In the late 1990s, the ECCO (Estimating the Circulation and Climate of the Ocean) project was started by researchers at Massachusetts Institute of Technology (MIT) and NASA's Jet Propulsion Laboratory. The project's objective was to develop advanced computational tools to fully understand the dynamic forces that play out in the world's oceans combining observational data from satellites and ocean monitoring probes, which resulted in the MIT general circulation model (MITgcm).

MITgcm is still used today for ocean circulation, but ice sheet modelling is more complicated, and is mainly measured via mass-balance (the net effect of growth and melting). Sea-ice in the Arctic has become younger, and thinner. It is more likely to drift, converge and form ridges. "There are many large-scale processes that govern ice mass loss such as atmospheric precipitation and seasonal melt, but there are also more subtle processes that are difficult to observe or model like grounding line dynamics [the junction between the grounded ice sheet, the floating ice shelf, and the ocean]," explains Menemenlis. The ECCO-IcES project aims to couple the MITgcm with the Ice Sheet System Model (ISSM), developed by JPL and University of California, Irvine, in order to model some of these more subtle effects.

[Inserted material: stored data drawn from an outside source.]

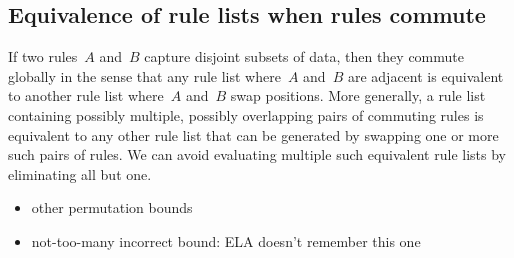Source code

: \subsection{Equivalence of rule lists when rules commute}

If two rules~$A$ and~$B$ capture disjoint subsets of data,
then they commute globally in the sense that any rule list where~$A$ and~$B$ are
adjacent is equivalent to another rule list where~$A$ and~$B$ swap positions.
%
More generally, a rule list containing possibly multiple, possibly overlapping
pairs of commuting rules is equivalent to any other rule list that can be generated
by swapping one or more such pairs of rules.
%
We can avoid evaluating multiple such equivalent rule lists by eliminating all but one.
%

\begin{itemize}
\item other permutation bounds
\item not-too-many incorrect bound:  ELA doesn't remember this one
\end{itemize}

A landmark study in November 2012 showed that the Greenland and Antarctic ice sheets are losing more than three times as much ice each year as they were in the 1990s. A picture from satellite data highlights the increased in summer melt in Greenland's ice sheet over the decade between 1992 and 2002. Image Courtesy of CIRES and CU Boulder.

Menemenlis's goal is to make these two models talk to each other. MITgcm needs some boundary conditions that can be provided by the ISSM; the changing shape of the ocean cavity under ice sheets is something that's important, and cannot be modeled by MITgcm. Unfortunately, large-scale global climate models also do not resolve the small regional processes. "Models often don't include features like katabatic winds which are driven by orography, that is, the shape of the ice-mountains in Antarctica, and are important for moving sea ice and water. Most atmospheric analyses are too coarse to represent these winds," according to Menemenlis.

"Another major challenge is the disparity of temporal and spatial scales of climate processes. The time scale for deep ocean ventilation is 1,000s of years, ice sheet equilibration time scales are between 10,000 to 100,000 years. But ice sheet lubrication events can happen very quickly, days or weeks," says Menemenlis. There are also the spatial parameters, the sub-kilometre scales of oceanic vertical mixing or ice sheet grounding line dynamics. To understand the intricate ocean ice sheet interactions, the researchers fit their observational data to their numerical models and carry out an "estimation problem". "It's like solving a least squares line fitting problem, except that the model is non-linear and instead of solving for two parameters, we solve for billions of parameters using billions of observational constraints", says Menemenlis.

Pleiades- ranks 14th on the TOP500 list of the world's most powerful supercomputers. LINPACK rating of 1.24 petaflops (1.24 quadrillion floating point operations per second).

ECCO-IcES will need more than 50 million processor hours annually on Pleiades, doubling to 100 million hours per year in 2015. Menemenlis also suggests that many of the machines that are faster than Pleiades would not be as well suited to the kinds of applications that the ECCO-IcES team plan to run because "it is not only Pleiades's speed [peak performance of 1.75 petaflops] that makes it special, but the overall balanced computing environment for science applications, the connectivity of the nodes, the balance between disk and memory and CPU cycle, the I/O throughput, and the real time scientific visualization capability [Hyperwall-2]".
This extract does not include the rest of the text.